§ **Dataset records**:
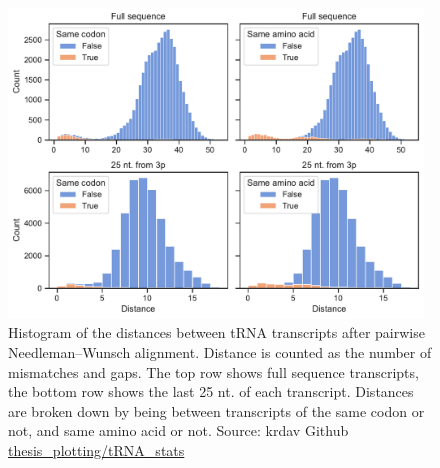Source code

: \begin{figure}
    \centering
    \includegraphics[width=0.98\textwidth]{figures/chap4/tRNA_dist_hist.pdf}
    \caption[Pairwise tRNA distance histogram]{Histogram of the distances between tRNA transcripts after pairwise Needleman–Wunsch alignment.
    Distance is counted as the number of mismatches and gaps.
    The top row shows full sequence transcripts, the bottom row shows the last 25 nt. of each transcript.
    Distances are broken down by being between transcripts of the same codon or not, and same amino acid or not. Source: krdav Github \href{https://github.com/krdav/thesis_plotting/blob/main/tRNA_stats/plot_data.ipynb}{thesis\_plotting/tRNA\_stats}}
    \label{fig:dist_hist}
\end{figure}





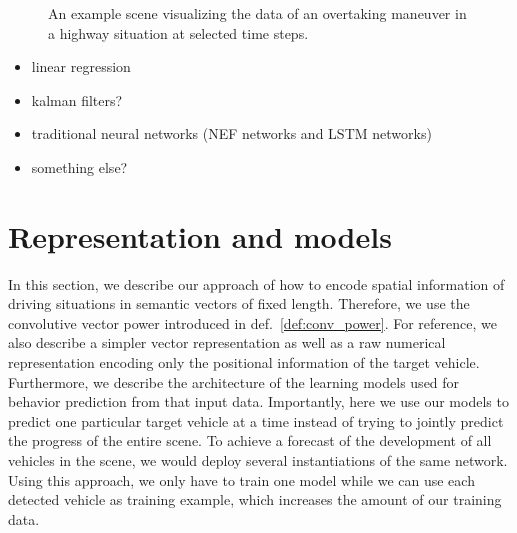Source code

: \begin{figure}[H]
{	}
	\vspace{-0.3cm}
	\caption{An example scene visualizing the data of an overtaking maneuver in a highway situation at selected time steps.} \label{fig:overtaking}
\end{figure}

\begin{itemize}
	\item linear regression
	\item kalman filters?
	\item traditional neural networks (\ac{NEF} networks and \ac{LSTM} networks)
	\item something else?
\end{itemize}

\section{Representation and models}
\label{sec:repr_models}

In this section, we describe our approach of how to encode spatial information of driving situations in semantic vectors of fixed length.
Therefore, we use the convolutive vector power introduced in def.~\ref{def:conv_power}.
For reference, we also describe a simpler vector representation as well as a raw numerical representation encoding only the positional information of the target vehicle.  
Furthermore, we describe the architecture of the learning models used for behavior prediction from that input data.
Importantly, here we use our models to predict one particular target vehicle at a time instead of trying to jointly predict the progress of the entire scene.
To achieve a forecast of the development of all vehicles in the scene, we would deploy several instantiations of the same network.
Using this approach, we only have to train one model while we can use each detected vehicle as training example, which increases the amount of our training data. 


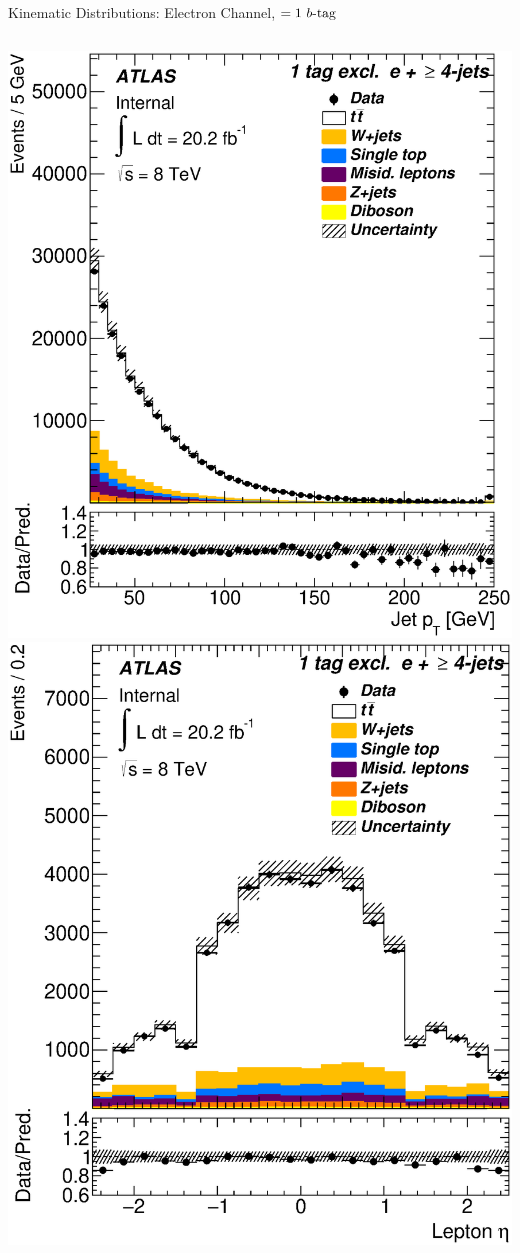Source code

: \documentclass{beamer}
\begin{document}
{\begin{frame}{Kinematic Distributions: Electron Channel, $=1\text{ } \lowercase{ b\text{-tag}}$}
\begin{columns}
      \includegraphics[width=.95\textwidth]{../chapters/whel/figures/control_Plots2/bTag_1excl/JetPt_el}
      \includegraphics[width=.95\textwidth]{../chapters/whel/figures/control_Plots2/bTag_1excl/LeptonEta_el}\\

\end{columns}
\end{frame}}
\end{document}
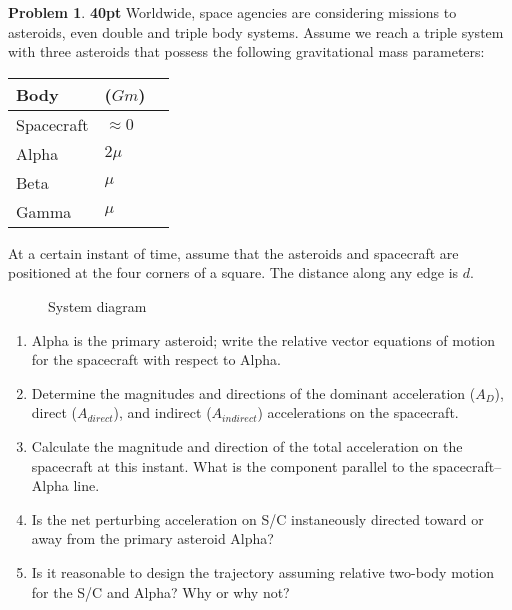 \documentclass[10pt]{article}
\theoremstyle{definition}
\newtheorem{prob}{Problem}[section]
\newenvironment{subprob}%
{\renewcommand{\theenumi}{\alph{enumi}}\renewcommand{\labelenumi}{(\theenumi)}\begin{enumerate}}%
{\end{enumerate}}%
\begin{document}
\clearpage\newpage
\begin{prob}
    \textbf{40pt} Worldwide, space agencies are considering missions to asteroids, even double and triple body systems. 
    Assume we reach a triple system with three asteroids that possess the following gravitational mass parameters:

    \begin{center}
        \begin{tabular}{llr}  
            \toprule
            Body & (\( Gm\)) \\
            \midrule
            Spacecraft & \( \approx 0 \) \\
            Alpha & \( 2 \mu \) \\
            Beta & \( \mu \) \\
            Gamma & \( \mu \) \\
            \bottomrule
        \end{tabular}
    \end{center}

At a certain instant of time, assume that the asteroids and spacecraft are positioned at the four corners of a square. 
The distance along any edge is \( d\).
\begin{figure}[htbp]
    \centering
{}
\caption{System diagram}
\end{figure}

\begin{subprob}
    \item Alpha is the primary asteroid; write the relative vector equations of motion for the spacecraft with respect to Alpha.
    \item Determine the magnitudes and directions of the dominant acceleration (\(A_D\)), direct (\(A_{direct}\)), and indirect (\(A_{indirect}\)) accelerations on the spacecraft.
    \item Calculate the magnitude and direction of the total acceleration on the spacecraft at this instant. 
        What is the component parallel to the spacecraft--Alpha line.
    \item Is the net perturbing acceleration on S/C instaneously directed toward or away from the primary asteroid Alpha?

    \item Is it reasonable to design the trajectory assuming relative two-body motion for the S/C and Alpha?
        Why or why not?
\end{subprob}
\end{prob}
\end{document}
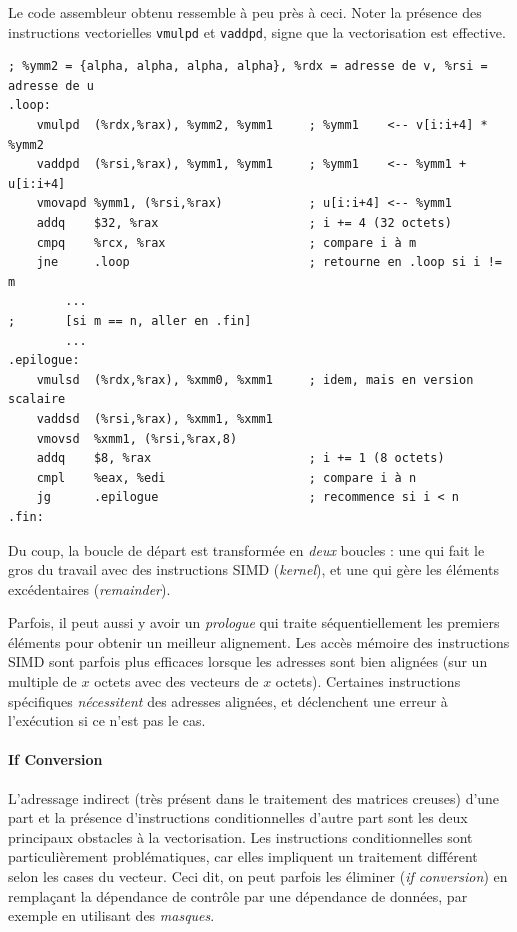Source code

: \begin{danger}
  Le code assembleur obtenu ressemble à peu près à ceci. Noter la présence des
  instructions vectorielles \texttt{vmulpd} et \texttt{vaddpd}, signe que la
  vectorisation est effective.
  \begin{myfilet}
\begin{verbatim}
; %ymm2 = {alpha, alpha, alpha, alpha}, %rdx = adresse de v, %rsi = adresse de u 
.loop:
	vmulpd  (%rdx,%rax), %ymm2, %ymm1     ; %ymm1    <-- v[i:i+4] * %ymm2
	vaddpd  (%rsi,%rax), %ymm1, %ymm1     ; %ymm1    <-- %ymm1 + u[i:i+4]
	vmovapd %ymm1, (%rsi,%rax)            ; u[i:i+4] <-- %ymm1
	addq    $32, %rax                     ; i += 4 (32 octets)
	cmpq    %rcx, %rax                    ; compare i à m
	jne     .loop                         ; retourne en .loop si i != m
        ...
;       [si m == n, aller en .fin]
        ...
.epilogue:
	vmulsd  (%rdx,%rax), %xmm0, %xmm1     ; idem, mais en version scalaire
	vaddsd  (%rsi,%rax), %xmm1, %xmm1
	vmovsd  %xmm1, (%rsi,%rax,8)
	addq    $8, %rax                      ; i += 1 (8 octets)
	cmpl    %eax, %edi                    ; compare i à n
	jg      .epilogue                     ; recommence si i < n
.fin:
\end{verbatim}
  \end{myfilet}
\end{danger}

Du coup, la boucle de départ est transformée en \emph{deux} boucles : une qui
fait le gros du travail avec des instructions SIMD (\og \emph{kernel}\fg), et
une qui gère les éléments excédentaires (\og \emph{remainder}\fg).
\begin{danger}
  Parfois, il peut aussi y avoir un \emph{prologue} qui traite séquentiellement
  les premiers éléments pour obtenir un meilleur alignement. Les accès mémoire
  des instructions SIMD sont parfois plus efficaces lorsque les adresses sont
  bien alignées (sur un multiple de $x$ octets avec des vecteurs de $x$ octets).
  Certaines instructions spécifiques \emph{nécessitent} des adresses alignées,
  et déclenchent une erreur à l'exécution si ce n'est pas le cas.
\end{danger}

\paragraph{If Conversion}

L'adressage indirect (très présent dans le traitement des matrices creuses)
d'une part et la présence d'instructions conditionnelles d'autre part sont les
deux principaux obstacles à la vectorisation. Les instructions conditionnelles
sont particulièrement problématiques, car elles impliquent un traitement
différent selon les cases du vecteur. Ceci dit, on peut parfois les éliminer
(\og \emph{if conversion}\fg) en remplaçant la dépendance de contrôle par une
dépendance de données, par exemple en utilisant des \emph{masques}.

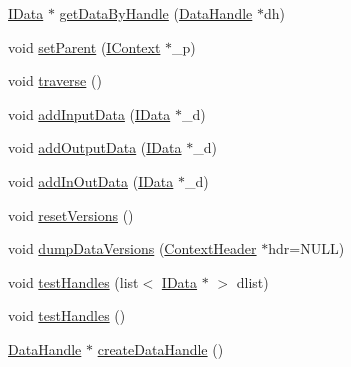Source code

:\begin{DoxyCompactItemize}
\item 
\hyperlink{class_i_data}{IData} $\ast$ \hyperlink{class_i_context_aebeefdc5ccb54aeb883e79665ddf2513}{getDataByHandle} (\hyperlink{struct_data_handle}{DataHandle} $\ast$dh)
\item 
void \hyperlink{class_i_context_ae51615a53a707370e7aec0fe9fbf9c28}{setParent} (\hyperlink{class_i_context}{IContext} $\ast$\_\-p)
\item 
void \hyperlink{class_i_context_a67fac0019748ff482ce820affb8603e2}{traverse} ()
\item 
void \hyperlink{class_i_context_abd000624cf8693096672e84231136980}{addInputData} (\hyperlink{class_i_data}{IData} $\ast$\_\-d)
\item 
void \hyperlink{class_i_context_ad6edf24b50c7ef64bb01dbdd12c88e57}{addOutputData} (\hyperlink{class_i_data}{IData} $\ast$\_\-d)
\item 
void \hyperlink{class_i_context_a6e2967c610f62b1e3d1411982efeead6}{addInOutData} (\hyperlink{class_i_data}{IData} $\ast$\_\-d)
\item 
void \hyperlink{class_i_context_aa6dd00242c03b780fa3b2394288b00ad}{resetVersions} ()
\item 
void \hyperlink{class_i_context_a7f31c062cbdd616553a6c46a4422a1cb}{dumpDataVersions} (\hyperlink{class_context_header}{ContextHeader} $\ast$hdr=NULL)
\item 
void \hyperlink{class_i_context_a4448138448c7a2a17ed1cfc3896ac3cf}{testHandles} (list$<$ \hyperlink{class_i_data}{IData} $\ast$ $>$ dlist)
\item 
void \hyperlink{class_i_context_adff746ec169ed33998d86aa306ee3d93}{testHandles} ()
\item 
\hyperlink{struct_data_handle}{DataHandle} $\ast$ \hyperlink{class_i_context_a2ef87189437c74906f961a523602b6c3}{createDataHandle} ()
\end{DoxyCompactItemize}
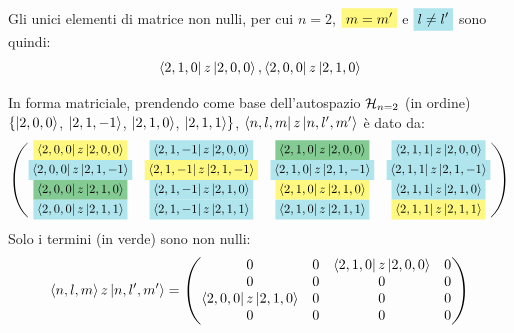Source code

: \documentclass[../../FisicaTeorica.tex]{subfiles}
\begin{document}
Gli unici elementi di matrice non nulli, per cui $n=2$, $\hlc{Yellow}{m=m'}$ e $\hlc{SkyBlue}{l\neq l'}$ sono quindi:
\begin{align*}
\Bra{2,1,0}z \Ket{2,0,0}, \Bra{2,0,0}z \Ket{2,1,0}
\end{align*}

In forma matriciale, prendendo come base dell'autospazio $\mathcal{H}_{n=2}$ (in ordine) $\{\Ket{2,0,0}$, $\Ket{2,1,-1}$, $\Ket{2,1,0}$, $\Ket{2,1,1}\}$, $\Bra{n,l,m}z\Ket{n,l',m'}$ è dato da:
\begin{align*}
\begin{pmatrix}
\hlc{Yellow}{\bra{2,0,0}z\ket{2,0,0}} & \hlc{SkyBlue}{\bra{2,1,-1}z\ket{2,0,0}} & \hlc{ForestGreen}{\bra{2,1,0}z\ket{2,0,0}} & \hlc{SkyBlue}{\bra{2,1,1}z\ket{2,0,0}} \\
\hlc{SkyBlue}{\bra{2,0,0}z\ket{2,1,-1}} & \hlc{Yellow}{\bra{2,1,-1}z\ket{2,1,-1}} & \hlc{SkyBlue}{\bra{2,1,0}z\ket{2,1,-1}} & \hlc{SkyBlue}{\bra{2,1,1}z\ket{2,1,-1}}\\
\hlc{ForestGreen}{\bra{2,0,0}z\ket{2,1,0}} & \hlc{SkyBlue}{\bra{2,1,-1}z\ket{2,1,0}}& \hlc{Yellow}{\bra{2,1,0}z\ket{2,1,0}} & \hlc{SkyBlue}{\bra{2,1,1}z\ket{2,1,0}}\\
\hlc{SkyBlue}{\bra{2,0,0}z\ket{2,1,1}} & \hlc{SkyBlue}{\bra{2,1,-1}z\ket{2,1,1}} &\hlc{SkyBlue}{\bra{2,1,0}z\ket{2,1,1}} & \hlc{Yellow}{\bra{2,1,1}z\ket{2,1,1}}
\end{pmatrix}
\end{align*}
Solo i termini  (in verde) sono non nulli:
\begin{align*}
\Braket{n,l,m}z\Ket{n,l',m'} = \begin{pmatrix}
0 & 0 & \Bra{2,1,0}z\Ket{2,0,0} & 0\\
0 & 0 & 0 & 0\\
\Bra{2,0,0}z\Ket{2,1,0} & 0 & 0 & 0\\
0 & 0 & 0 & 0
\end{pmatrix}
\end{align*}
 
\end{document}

§ **To do**: Beginning at the line with "v[i:i+4] * %ymm2" and stopping after the line with "1 (8 octets)", please write out every line of the data above exactly and nothing else.

§ **Response to the task**:
	vmulpd  (%rdx,%rax), %ymm2, %ymm1     ; %ymm1    <-- v[i:i+4] * %ymm2
	vaddpd  (%rsi,%rax), %ymm1, %ymm1     ; %ymm1    <-- %ymm1 + u[i:i+4]
	vmovapd %ymm1, (%rsi,%rax)            ; u[i:i+4] <-- %ymm1
	addq    $32, %rax                     ; i += 4 (32 octets)
	cmpq    %rcx, %rax                    ; compare i à m
	jne     .loop                         ; retourne en .loop si i != m
        ...
;       [si m == n, aller en .fin]
        ...
.epilogue:
	vmulsd  (%rdx,%rax), %xmm0, %xmm1     ; idem, mais en version scalaire
	vaddsd  (%rsi,%rax), %xmm1, %xmm1
	vmovsd  %xmm1, (%rsi,%rax,8)
	addq    $8, %rax                      ; i += 1 (8 octets)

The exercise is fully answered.